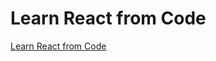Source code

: # Learn React from Code
[Learn React from Code](https://aiwithcloud.com/2022/09/16/learn_react_from_code/)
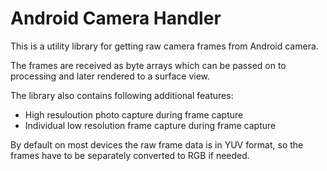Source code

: # Android Camera Handler

This is a utility library for getting raw camera frames from Android camera.

The frames are received as byte arrays which can be passed on to processing and later rendered to a surface view.

The library also contains following additional features:
* High resuloution photo capture during frame capture
* Individual low resolution frame capture during frame capture

By default on most devices the raw frame data is in YUV format, so the frames have to be separately converted to RGB if needed.

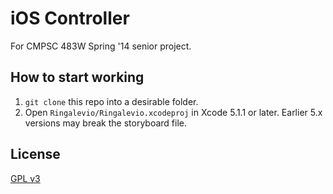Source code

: iOS Controller
==========

For CMPSC 483W Spring '14 senior project.

## How to start working

1. `git clone` this repo into a desirable folder.
2. Open `Ringalevio/Ringalevio.xcodeproj` in Xcode 5.1.1 or later. Earlier 5.x versions may break the storyboard file.

## License

[GPL v3](https://www.gnu.org/copyleft/gpl.html)

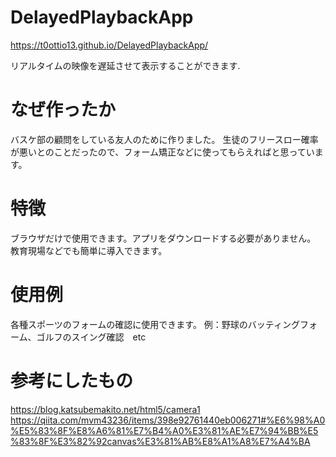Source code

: # DelayedPlaybackApp
https://t0ottio13.github.io/DelayedPlaybackApp/

リアルタイムの映像を遅延させて表示することができます.

# なぜ作ったか

バスケ部の顧問をしている友人のために作りました。
生徒のフリースロー確率が悪いとのことだったので、フォーム矯正などに使ってもらえればと思っています。

# 特徴

ブラウザだけで使用できます。アプリをダウンロードする必要がありません。
教育現場などでも簡単に導入できます。

# 使用例

各種スポーツのフォームの確認に使用できます。
例：野球のバッティングフォーム、ゴルフのスイング確認　etc

# 参考にしたもの

https://blog.katsubemakito.net/html5/camera1
https://qiita.com/mvm43236/items/398e92761440eb006271#%E6%98%A0%E5%83%8F%E8%A6%81%E7%B4%A0%E3%81%AE%E7%94%BB%E5%83%8F%E3%82%92canvas%E3%81%AB%E8%A1%A8%E7%A4%BA
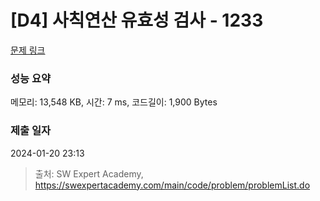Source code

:# [D4] 사칙연산 유효성 검사 - 1233 

[문제 링크](https://swexpertacademy.com/main/code/problem/problemDetail.do?contestProbId=AV141176AIwCFAYD) 

### 성능 요약

메모리: 13,548 KB, 시간: 7 ms, 코드길이: 1,900 Bytes

### 제출 일자

2024-01-20 23:13



> 출처: SW Expert Academy, https://swexpertacademy.com/main/code/problem/problemList.do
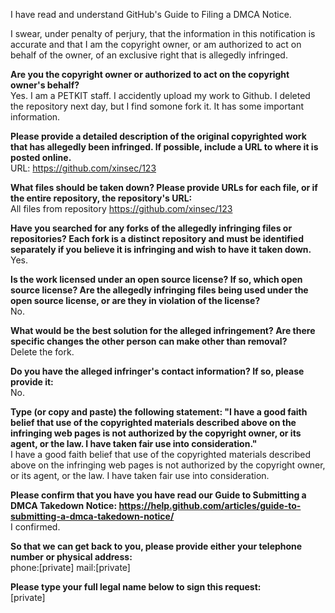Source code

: I have read and understand GitHub's Guide to Filing a DMCA Notice.

I swear, under penalty of perjury, that the information in this notification is accurate and that I am the copyright owner, or am authorized to act on behalf of the owner, of an exclusive right that is allegedly infringed.

**Are you the copyright owner or authorized to act on the copyright owner's behalf?**  
Yes. I am a PETKIT staff. I accidently upload my work to Github. I deleted the repository next day, but I find somone fork it. It has some important information.

**Please provide a detailed description of the original copyrighted work that has allegedly been infringed. If possible, include a URL to where it is posted online.**  
URL: https://github.com/xinsec/123

**What files should be taken down? Please provide URLs for each file, or if the entire repository, the repository's URL:**  
All files from repository https://github.com/xinsec/123

**Have you searched for any forks of the allegedly infringing files or repositories? Each fork is a distinct repository and must be identified separately if you believe it is infringing and wish to have it taken down.**  
Yes.

**Is the work licensed under an open source license? If so, which open source license? Are the allegedly infringing files being used under the open source license, or are they in violation of the license?**  
No.

**What would be the best solution for the alleged infringement? Are there specific changes the other person can make other than removal?**  
Delete the fork.

**Do you have the alleged infringer's contact information? If so, please provide it:**  
No.

**Type (or copy and paste) the following statement: "I have a good faith belief that use of the copyrighted materials described above on the infringing web pages is not authorized by the copyright owner, or its agent, or the law. I have taken fair use into consideration."**  
I have a good faith belief that use of the copyrighted materials described above on the infringing web pages is not authorized by the copyright owner, or its agent, or the law. I have taken fair use into consideration.

**Please confirm that you have you have read our Guide to Submitting a DMCA Takedown Notice: https://help.github.com/articles/guide-to-submitting-a-dmca-takedown-notice/**  
I confirmed.

**So that we can get back to you, please provide either your telephone number or physical address:**  
phone:[private] mail:[private]

**Please type your full legal name below to sign this request:**  
[private]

§ Problem to work on
Pictures don't belong in the copy. Restate all the entries exactly.

§ Result
Source code

: # Learn React from Code
[Learn React from Code](https://aiwithcloud.com/2022/09/16/learn_react_from_code/)
Source code

: # Android Camera Handler

This is a utility library for getting raw camera frames from Android camera.

The frames are received as byte arrays which can be passed on to processing and later rendered to a surface view.

The library also contains following additional features:
* High resuloution photo capture during frame capture
* Individual low resolution frame capture during frame capture

By default on most devices the raw frame data is in YUV format, so the frames have to be separately converted to RGB if needed.

Source code

: iOS Controller
==========

For CMPSC 483W Spring '14 senior project.

## How to start working

1. `git clone` this repo into a desirable folder.
2. Open `Ringalevio/Ringalevio.xcodeproj` in Xcode 5.1.1 or later. Earlier 5.x versions may break the storyboard file.

## License

[GPL v3](https://www.gnu.org/copyleft/gpl.html)

Source code

: # DelayedPlaybackApp
https://t0ottio13.github.io/DelayedPlaybackApp/

リアルタイムの映像を遅延させて表示することができます.

# なぜ作ったか

バスケ部の顧問をしている友人のために作りました。
生徒のフリースロー確率が悪いとのことだったので、フォーム矯正などに使ってもらえればと思っています。

# 特徴

ブラウザだけで使用できます。アプリをダウンロードする必要がありません。
教育現場などでも簡単に導入できます。

# 使用例

各種スポーツのフォームの確認に使用できます。
例：野球のバッティングフォーム、ゴルフのスイング確認　etc

# 参考にしたもの

https://blog.katsubemakito.net/html5/camera1
https://qiita.com/mvm43236/items/398e92761440eb006271#%E6%98%A0%E5%83%8F%E8%A6%81%E7%B4%A0%E3%81%AE%E7%94%BB%E5%83%8F%E3%82%92canvas%E3%81%AB%E8%A1%A8%E7%A4%BA
Source code

:# [D4] 사칙연산 유효성 검사 - 1233 

[문제 링크](https://swexpertacademy.com/main/code/problem/problemDetail.do?contestProbId=AV141176AIwCFAYD) 

### 성능 요약

메모리: 13,548 KB, 시간: 7 ms, 코드길이: 1,900 Bytes

### 제출 일자

2024-01-20 23:13



> 출처: SW Expert Academy, https://swexpertacademy.com/main/code/problem/problemList.do
Source code

: I have read and understand GitHub's Guide to Filing a DMCA Notice.

I swear, under penalty of perjury, that the information in this notification is accurate and that I am the copyright owner, or am authorized to act on behalf of the owner, of an exclusive right that is allegedly infringed.

**Are you the copyright owner or authorized to act on the copyright owner's behalf?**  
Yes. I am a PETKIT staff. I accidently upload my work to Github. I deleted the repository next day, but I find somone fork it. It has some important information.

**Please provide a detailed description of the original copyrighted work that has allegedly been infringed. If possible, include a URL to where it is posted online.**  
URL: https://github.com/xinsec/123

**What files should be taken down? Please provide URLs for each file, or if the entire repository, the repository's URL:**  
All files from repository https://github.com/xinsec/123

**Have you searched for any forks of the allegedly infringing files or repositories? Each fork is a distinct repository and must be identified separately if you believe it is infringing and wish to have it taken down.**  
Yes.

**Is the work licensed under an open source license? If so, which open source license? Are the allegedly infringing files being used under the open source license, or are they in violation of the license?**  
No.

**What would be the best solution for the alleged infringement? Are there specific changes the other person can make other than removal?**  
Delete the fork.

**Do you have the alleged infringer's contact information? If so, please provide it:**  
No.

**Type (or copy and paste) the following statement: "I have a good faith belief that use of the copyrighted materials described above on the infringing web pages is not authorized by the copyright owner, or its agent, or the law. I have taken fair use into consideration."**  
I have a good faith belief that use of the copyrighted materials described above on the infringing web pages is not authorized by the copyright owner, or its agent, or the law. I have taken fair use into consideration.

**Please confirm that you have you have read our Guide to Submitting a DMCA Takedown Notice: https://help.github.com/articles/guide-to-submitting-a-dmca-takedown-notice/**  
I confirmed.

**So that we can get back to you, please provide either your telephone number or physical address:**  
phone:[private] mail:[private]

**Please type your full legal name below to sign this request:**  
[private]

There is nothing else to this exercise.